§ Exercise instructions:
Your answer should consist of the lines in the following data that contain "were".

§ Given records:
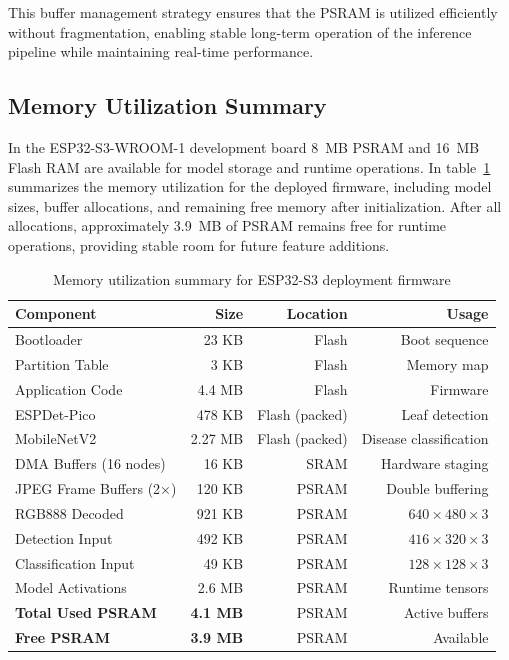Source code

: This buffer management strategy ensures that the PSRAM is utilized efficiently without fragmentation, enabling stable long-term operation of the inference pipeline while maintaining real-time performance.

\subsection{Memory Utilization Summary}
In the ESP32-S3-WROOM-1 development board 8~MB PSRAM and 16~MB Flash RAM are available for model storage and runtime operations. In table~\ref{tab:memory_utilization} summarizes the memory utilization for the deployed firmware, including model sizes, buffer allocations, and remaining free memory after initialization. After all allocations, approximately 3.9~MB of PSRAM remains free for runtime operations, providing  stable room for future feature additions.
\begin{table}
\centering
\small
\begin{tabular}{@{}lrrr@{}}
\toprule
\textbf{Component} & \textbf{Size} & \textbf{Location} & \textbf{Usage} \\
\midrule
Bootloader & 23 KB & Flash & Boot sequence \\
Partition Table & 3 KB & Flash & Memory map \\
Application Code & 4.4 MB & Flash & Firmware \\
\midrule
ESPDet-Pico & 478 KB & Flash (packed) & Leaf detection \\
MobileNetV2 & 2.27 MB & Flash (packed) & Disease classification \\
\midrule
DMA Buffers (16 nodes) & 16 KB & SRAM & Hardware staging \\
JPEG Frame Buffers (2×) & 120 KB & PSRAM & Double buffering \\
RGB888 Decoded & 921 KB & PSRAM & $640\times 480\times 3$ \\
Detection Input & 492 KB & PSRAM & $416\times 320\times 3$ \\
Classification Input & 49 KB & PSRAM & $128\times 128\times 3$ \\
Model Activations & 2.6 MB & PSRAM & Runtime tensors \\
\midrule
\textbf{Total Used PSRAM} & \textbf{4.1 MB} & PSRAM & Active buffers \\
\textbf{Free PSRAM} & \textbf{3.9 MB} & PSRAM & Available \\
\bottomrule
\end{tabular}
\caption{Memory utilization summary for ESP32-S3 deployment firmware}
\label{tab:memory_utilization}
\end{table}


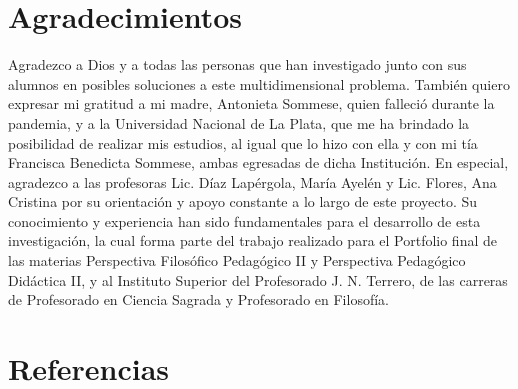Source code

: \documentclass{article}
\begin{document}
\section{\fontsize{12pt}{14pt} Agradecimientos}

{\changefontsizes{8.9pt}
Agradezco a Dios y a todas las personas que han investigado junto con sus alumnos en posibles soluciones a este multidimensional problema. También quiero expresar mi gratitud a mi madre, Antonieta Sommese, quien falleció durante la pandemia, y a la Universidad Nacional de La Plata, que me ha brindado la posibilidad de realizar mis estudios, al igual que lo hizo con ella y con mi tía Francisca Benedicta Sommese, ambas egresadas de dicha Institución.
En especial, agradezco a las profesoras Lic. Díaz Lapérgola, María Ayelén y Lic. Flores, Ana Cristina por su orientación y apoyo constante a lo largo de este proyecto. Su conocimiento y experiencia han sido fundamentales para el desarrollo de esta investigación, la cual forma parte del trabajo realizado para el Portfolio final de las materias Perspectiva Filosófico Pedagógico II y Perspectiva Pedagógico Didáctica II, y al Instituto Superior del Profesorado J. N. Terrero, de las carreras de Profesorado en Ciencia Sagrada y Profesorado en Filosofía.}

\section{\fontsize{12pt}{14pt} Referencias}
\end{document}
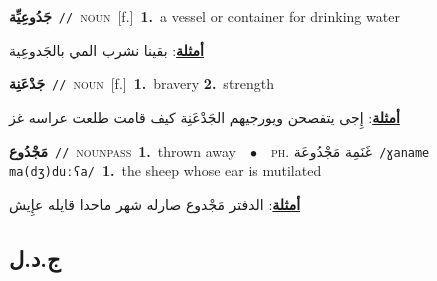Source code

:\documentclass[10pt,a4paper,twoside]{article} %
\begin{document}
\begin{multicols}{2}
{\setlength\topsep{0pt}\textbf{\foreignlanguage{arabic}{جَدُوعِيِّة}}\ {\color{gray}\texttt{//}\color{black}}\ \textsc{noun}\ [f.]\ \textbf{1.}~a vessel or container for drinking water\  \begin{flushright}\color{gray}\foreignlanguage{arabic}{\textbf{\underline{\foreignlanguage{arabic}{أمثلة}}}: بقينا نشرب المي بالجَدوعِية}\end{flushright}\color{black}} \vspace{2mm}

{\setlength\topsep{0pt}\textbf{\foreignlanguage{arabic}{جَدْعَنِة}}\ {\color{gray}\texttt{//}\color{black}}\ \textsc{noun}\ [f.]\ \textbf{1.}~bravery  \textbf{2.}~strength\  \begin{flushright}\color{gray}\foreignlanguage{arabic}{\textbf{\underline{\foreignlanguage{arabic}{أمثلة}}}: إِجى يتفصحن ويورجيهم الجَدْعَنِة كيف قامت طلعت عراسه غز}\end{flushright}\color{black}} \vspace{2mm}

{\setlength\topsep{0pt}\textbf{\foreignlanguage{arabic}{مَجْدُوع}}\ {\color{gray}\texttt{//}\color{black}}\ \textsc{noun\textunderscore pass}\ \textbf{1.}~thrown away\ \ $\bullet$\ \ \textsc{ph.} \color{gray} \foreignlanguage{arabic}{غَنَمِة مَجْدُوعَة}\color{black}\ {\color{gray}\texttt{/{\sffamily ɣaname ma(dʒ)duːʕa}/}\color{black}}\ \textbf{1.}~the sheep whose ear is mutilated\  \begin{flushright}\color{gray}\foreignlanguage{arabic}{\textbf{\underline{\foreignlanguage{arabic}{أمثلة}}}: الدفتر مَجْدوع صارله شهر ماحدا قايله عإِيش}\end{flushright}\color{black}} \vspace{2mm}

\vspace{-3mm}
\subsection*{\color{blue}\foreignlanguage{arabic}{ج.د.ل}\color{blue}{}} 


\end{multicols}
\end{document}
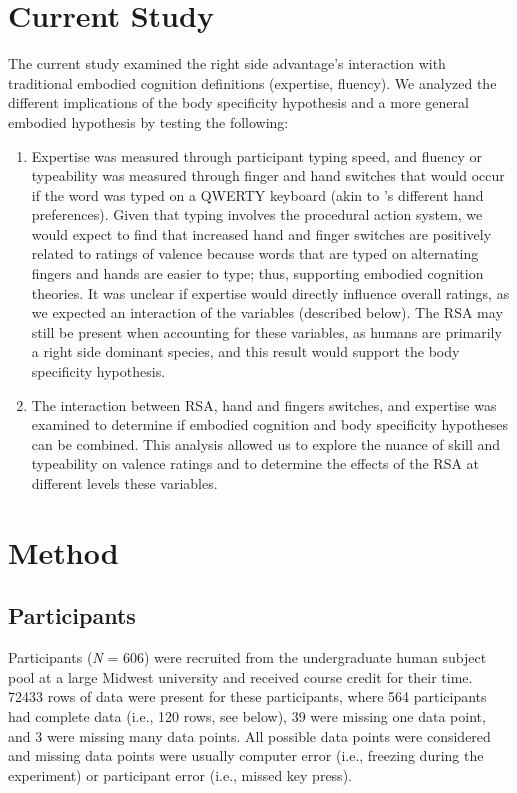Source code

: \documentclass[english,man,man,mask]{apa6}
\providecommand{\tightlist}{%
  \setlength{\itemsep}{0pt}\setlength{\parskip}{0pt}}
\theoremstyle{definition}
\theoremstyle{definition}
\theoremstyle{definition}
\theoremstyle{remark}
\begin{document}
\section{Current Study}\label{current-study}

The current study examined the right side advantage's interaction with
traditional embodied cognition definitions (expertise, fluency). We
analyzed the different implications of the body specificity hypothesis
and a more general embodied hypothesis by testing the following:

\begin{enumerate}
\def\labelenumi{\arabic{enumi})}
\tightlist
\item
  Expertise was measured through participant typing speed, and fluency
  or typeability was measured through finger and hand switches that
  would occur if the word was typed on a QWERTY keyboard (akin to
  \textcite{Beilock2007}'s different hand preferences). Given that
  typing involves the procedural action system, we would expect to find
  that increased hand and finger switches are positively related to
  ratings of valence because words that are typed on alternating fingers
  and hands are easier to type; thus, supporting embodied cognition
  theories. It was unclear if expertise would directly influence overall
  ratings, as we expected an interaction of the variables (described
  below). The RSA may still be present when accounting for these
  variables, as humans are primarily a right side dominant species, and
  this result would support the body specificity hypothesis.
\item
  The interaction between RSA, hand and fingers switches, and expertise
  was examined to determine if embodied cognition and body specificity
  hypotheses can be combined. This analysis allowed us to explore the
  nuance of skill and typeability on valence ratings and to determine
  the effects of the RSA at different levels these variables.
\end{enumerate}

\section{Method}\label{method}

\subsection{Participants}\label{participants}

Participants (\emph{N} = 606) were recruited from the undergraduate
human subject pool at a large Midwest university and received course
credit for their time. 72433 rows of data were present for these
participants, where 564 participants had complete data (i.e., 120 rows,
see below), 39 were missing one data point, and 3 were missing many data
points. All possible data points were considered and missing data points
were usually computer error (i.e., freezing during the experiment) or
participant error (i.e., missed key press).
\end{document}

§ Response:
Participants (\emph{N} = 606) were recruited from the undergraduate
credit for their time. 72433 rows of data were present for these
see below), 39 were missing one data point, and 3 were missing many data
points. All possible data points were considered and missing data points
were usually computer error (i.e., freezing during the experiment) or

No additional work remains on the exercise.